A partire da domani 1 dicembre gli utenti di telefonia fissa non saranno più obbligati ad utilizzare i modem forniti dal gestore telefonico. A sancirlo è la delibera di Agcom 348/18/CONS con la quale l’Italia si uniforma alla direttiva UE a tal proposito. Nella delibera dell’autorità garante delle comunicazioni viene infatti sancito che gli operatori devono lasciare liberi gli utenti di scegliersi il modem che preferiscono, senza limitazioni di alcun tipo.

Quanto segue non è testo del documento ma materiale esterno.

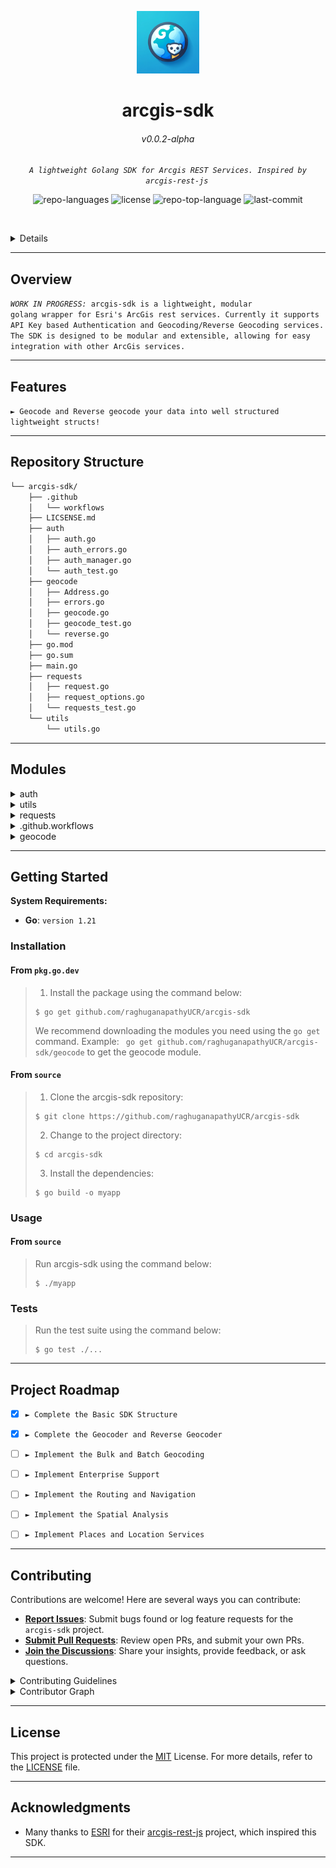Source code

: <p align="center">
  <img src="/LOGO.png" width="100" alt="project-logo">
</p>
<p align="center">
    <h1 align="center">arcgis-sdk</h1>
</p>
<p align="center">
    <h6 align="center">v0.0.2-alpha</h6>
</p>
<p align="center">
    <em><code>A lightweight Golang SDK for Arcgis REST Services. Inspired by
    <a>arcgis-rest-js</></code></em>
</p>
<p align="center">
   <img src="https://img.shields.io/github/actions/workflow/status/raghuganapathyUCR/arcgis-sdk/go.yml
   " alt="repo-languages">
	<img src="https://img.shields.io/codecov/c/github/raghuganapathyUCR/arcgis-sdk
   " alt="license">
	<img src="https://img.shields.io/github/languages/top/raghuganapathyUCR/arcgis-sdk?style=default&color=0080ff" alt="repo-top-language">
   <img src="https://img.shields.io/github/last-commit/raghuganapathyUCR/arcgis-sdk?style=default&logo=git&logoColor=white&color=0080ff" alt="last-commit">


<p>


<p align="center">
	<!-- default option, no dependency badges. -->
</p>

<br><!-- TABLE OF CONTENTS -->
<details>
  <summary>Table of Contents</summary><br>

- [ Overview](#-overview)
- [ Features](#-features)
- [ Repository Structure](#-repository-structure)
- [ Modules](#-modules)
- [ Getting Started](#-getting-started)
  - [ Installation](#-installation)
  - [ Usage](#-usage)
  - [ Tests](#-tests)
- [ Project Roadmap](#-project-roadmap)
- [ Contributing](#-contributing)
- [ License](#-license)
- [ Acknowledgments](#-acknowledgments)
</details>
<hr>

##  Overview

<code><i>WORK IN PROGRESS:</i> arcgis-sdk is a lightweight, modular golang wrapper for Esri's ArcGis rest services. Currently it supports API Key based Authentication and Geocoding/Reverse Geocoding services. The SDK is designed to be modular and extensible, allowing for easy integration with other ArcGis services.
</code>

---

##  Features

<code>► Geocode and Reverse geocode your data into well structured lightweight structs!</code>

---

##  Repository Structure

```sh
└── arcgis-sdk/
    ├── .github
    │   └── workflows
    ├── LICSENSE.md
    ├── auth
    │   ├── auth.go
    │   ├── auth_errors.go
    │   ├── auth_manager.go
    │   └── auth_test.go
    ├── geocode
    │   ├── Address.go
    │   ├── errors.go
    │   ├── geocode.go
    │   ├── geocode_test.go
    │   └── reverse.go
    ├── go.mod
    ├── go.sum
    ├── main.go
    ├── requests
    │   ├── request.go
    │   ├── request_options.go
    │   └── requests_test.go
    └── utils
        └── utils.go
```

---

##  Modules

<details closed><summary>auth</summary>

| File                                                                                                | Summary                         |
| ---                                                                                                 | ---                             |
| [auth_test.go](https://github.com/raghuganapathyUCR/arcgis-sdk/blob/master/auth/auth_test.go)       | <code>Authentication Manager tests</code> |
| [auth.go](https://github.com/raghuganapathyUCR/arcgis-sdk/blob/master/auth/auth.go)                 | <code>Main auth package, exports the APIKeymanager</code> |
| [auth_errors.go](https://github.com/raghuganapathyUCR/arcgis-sdk/blob/master/auth/auth_errors.go)   | <code>Auth Specific Error Logic and Types</code> |
| [auth_manager.go](https://github.com/raghuganapathyUCR/arcgis-sdk/blob/master/auth/auth_manager.go) | <code>Auth Manager and definitions</code> |

</details>

<details closed><summary>utils</summary>

| File                                                                                   | Summary                         |
| ---                                                                                    | ---                             |
| [utils.go](https://github.com/raghuganapathyUCR/arcgis-sdk/blob/master/utils/utils.go) | <code>► All utility functions</code> |

</details>

<details closed><summary>requests</summary>

| File                                                                                                          | Summary                         |
| ---                                                                                                           | ---                             |
| [requests_test.go](https://github.com/raghuganapathyUCR/arcgis-sdk/blob/master/requests/requests_test.go)     | <code>Tests for Requests module</code> |
| [request.go](https://github.com/raghuganapathyUCR/arcgis-sdk/blob/master/requests/request.go)                 | <code>Main Requests wrapper, can be used to ingest custom request options for different rest services</code> |
| [request_options.go](https://github.com/raghuganapathyUCR/arcgis-sdk/blob/master/requests/request_options.go) | <code>Type Definition for Request Options</code> |

</details>

<details closed><summary>.github.workflows</summary>

| File                                                                                           | Summary                         |
| ---                                                                                            | ---                             |
| [go.yml](https://github.com/raghuganapathyUCR/arcgis-sdk/blob/master/.github/workflows/go.yml) | <code>Release Pipeline</code> |

</details>

<details closed><summary>geocode</summary>

| File                                                                                                   | Summary                         |
| ---                                                                                                    | ---                             |
| [Address.go](https://github.com/raghuganapathyUCR/arcgis-sdk/blob/master/geocode/Address.go)           | <code>Address type definitions</code> |
| [geocode.go](https://github.com/raghuganapathyUCR/arcgis-sdk/blob/master/geocode/geocode.go)           | <code>Main Geocoder and related code</code> |
| [reverse.go](https://github.com/raghuganapathyUCR/arcgis-sdk/blob/master/geocode/reverse.go)           | <code>Main reverse Geocoder and related code</code> |
| [geocode_test.go](https://github.com/raghuganapathyUCR/arcgis-sdk/blob/master/geocode/geocode_test.go) | <code>geocode and reversegeocode test</code> |
| [errors.go](https://github.com/raghuganapathyUCR/arcgis-sdk/blob/master/geocode/errors.go)             | <code>API Error Definitions</code> |

</details>

---

##  Getting Started

**System Requirements:**

* **Go**: `version 1.21`

###  Installation
<h4>From <code>pkg.go.dev</code></h4>

> 1. Install the package using the command below:
> ```console
> $ go get github.com/raghuganapathyUCR/arcgis-sdk
> ```
> We recommend downloading the modules you need using the `go get` command.
> Example: ``` go get github.com/raghuganapathyUCR/arcgis-sdk/geocode``` to get the geocode module.

<h4>From <code>source</code></h4>

> 1. Clone the arcgis-sdk repository:
>
> ```console
> $ git clone https://github.com/raghuganapathyUCR/arcgis-sdk
> ```
>
> 2. Change to the project directory:
> ```console
> $ cd arcgis-sdk
> ```
>
> 3. Install the dependencies:
> ```console
> $ go build -o myapp
> ```

###  Usage

<h4>From <code>source</code></h4>

> Run arcgis-sdk using the command below:
> ```console
> $ ./myapp
> ```

###  Tests

> Run the test suite using the command below:
> ```console
> $ go test ./...  
> ```

---

##  Project Roadmap

- [X] `► Complete the Basic SDK Structure`
- [X] `► Complete the Geocoder and Reverse Geocoder`
- [ ] `► Implement the Bulk and Batch Geocoding`
- [ ] `► Implement Enterprise Support`
- [ ] `► Implement the Routing and Navigation`
- [ ] `► Implement the Spatial Analysis`
- [ ] `► Implement Places and Location Services`


---

##  Contributing

Contributions are welcome! Here are several ways you can contribute:

- **[Report Issues](https://github.com/raghuganapathyUCR/arcgis-sdk/issues)**: Submit bugs found or log feature requests for the `arcgis-sdk` project.
- **[Submit Pull Requests](https://github.com/raghuganapathyUCR/arcgis-sdk/blob/main/CONTRIBUTING.md)**: Review open PRs, and submit your own PRs.
- **[Join the Discussions](https://github.com/raghuganapathyUCR/arcgis-sdk/discussions)**: Share your insights, provide feedback, or ask questions.

<details closed>
<summary>Contributing Guidelines</summary>

1. **Fork the Repository**: Start by forking the project repository to your github account.
2. **Clone Locally**: Clone the forked repository to your local machine using a git client.
   ```sh
   git clone https://github.com/raghuganapathyUCR/arcgis-sdk
   ```
3. **Create a New Branch**: Always work on a new branch, giving it a descriptive name.
   ```sh
   git checkout -b new-feature-x
   ```
4. **Make Your Changes**: Develop and test your changes locally.
5. **Commit Your Changes**: Commit with a clear message describing your updates.
   ```sh
   git commit -m 'Implemented new feature x.'
   ```
6. **Push to github**: Push the changes to your forked repository.
   ```sh
   git push origin new-feature-x
   ```
7. **Submit a Pull Request**: Create a PR against the original project repository. Clearly describe the changes and their motivations.
8. **Review**: Once your PR is reviewed and approved, it will be merged into the main branch. Congratulations on your contribution!
</details>

<details closed>
<summary>Contributor Graph</summary>
<br>
<p align="center">
   <a href="https://github.com{/raghuganapathyUCR/arcgis-sdk/}graphs/contributors">
      <img src="https://contrib.rocks/image?repo=raghuganapathyUCR/arcgis-sdk">
   </a>
</p>
</details>

---

##  License

This project is protected under the [MIT](LICSENSE.md) License. For more details, refer to the [LICENSE](LICSENSE.md) file.

---

##  Acknowledgments

- Many thanks to [ESRI](https://www.esri.com) for their [arcgis-rest-js](https://github.com/esri/arcgis-rest-js/) project, which inspired this SDK.

---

Gli operatori sono inoltre obbligati a fornire a nuovi e vecchi clienti due differenti tipi di contratto: uno in cui viene fornita loro la possibilità di affittare un modem in comodato d’uso, con relativo prezzo di noleggio, installazione e gestione chiaramente indicati nel prospetto di pagamento ed uno in cui viene lasciata loro la possibilità di scegliere un modem di un altro fornitore senza costi aggiuntivi. Per i clienti che sceglieranno questa seconda opzione, il fornitore dovrà comunque offrire dei manuali (online o cartacei) per favorire l’istallazione del dispositivo che sarà a carico dell’utente, così come il costo di acquisto e quello della relativa manutenzione.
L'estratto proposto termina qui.